[Collected data]

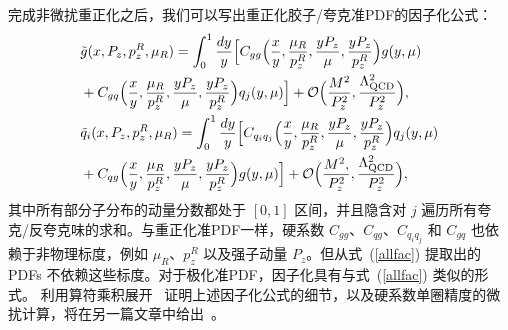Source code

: 完成非微扰重正化之后，我们可以写出重正化胶子/夸克准PDF的因子化公式：
\begin{align}\label{allfac}
&\tilde g(x ,P_z, p_z^R, \mu_R)=\int_0^1\frac{dy}{y}\Big[C_{gg}\Big(\frac{x}{y}, \frac{\mu_R}{p_z^R},\frac{y P_z}{\mu}, \frac{y P_z}{p_z^R}\Big)g(y, \mu)\non\\
&+C_{gq}\Big(\frac{x}{y}, \frac{\mu_R}{p_z^R},\frac{y P_z}{\mu}, \frac{y P_z}{p_z^R}\Big)q_j(y, \mu)\Big]+\mathcal O\Big(\frac{M^2}{P_z^2}, \frac{\Lambda_{\rm QCD}^2}{P_z^2}\Big),\nonumber\\
&\tilde q_i(x ,P_z, p_z^R, \mu_R)=\int_0^1\frac{dy}{y}\Big[C_{q_i q_j}\Big(\frac{x}{y}, \frac{\mu_R}{p_z^R},\frac{y P_z}{\mu}, \frac{y P_z}{p_z^R}\Big)q_j(y, \mu)\non\\
&+C_{qg}\Big(\frac{x}{y}, \frac{\mu_R}{p_z^R},\frac{y P_z}{\mu}, \frac{y P_z}{p_z^R}\Big)g(y, \mu)\Big]+\mathcal O\Big(\frac{M^2,}{P_z^2}, \frac{\Lambda_{\rm QCD}^2}{P_z^2}\Big),
\end{align}
其中所有部分子分布的动量分数都处于 $[0,1]$ 区间，并且隐含对 $j$ 遍历所有夸克/反夸克味的求和。与重正化准PDF一样，硬系数 $C_{gg}$、$C_{qg}$、$C_{q_i q_j}$ 和 $C_{gq}$ 也依赖于非物理标度，例如 $\mu_R$、$p_z^R$ 以及强子动量 $P_z$。但从式~(\ref{allfac}) 提取出的 PDFs 不依赖这些标度。对于极化准PDF，因子化具有与式~(\ref{allfac}) 类似的形式。
利用算符乘积展开~\cite{Izubuchi:2018srq} 证明上述因子化公式的细节，以及硬系数单圈精度的微扰计算，将在另一篇文章中给出~\cite{Todo:2018glu}。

Work order: How many lines in these entries contain the string "allfac"? State the number and nothing more.

Exercise output: 2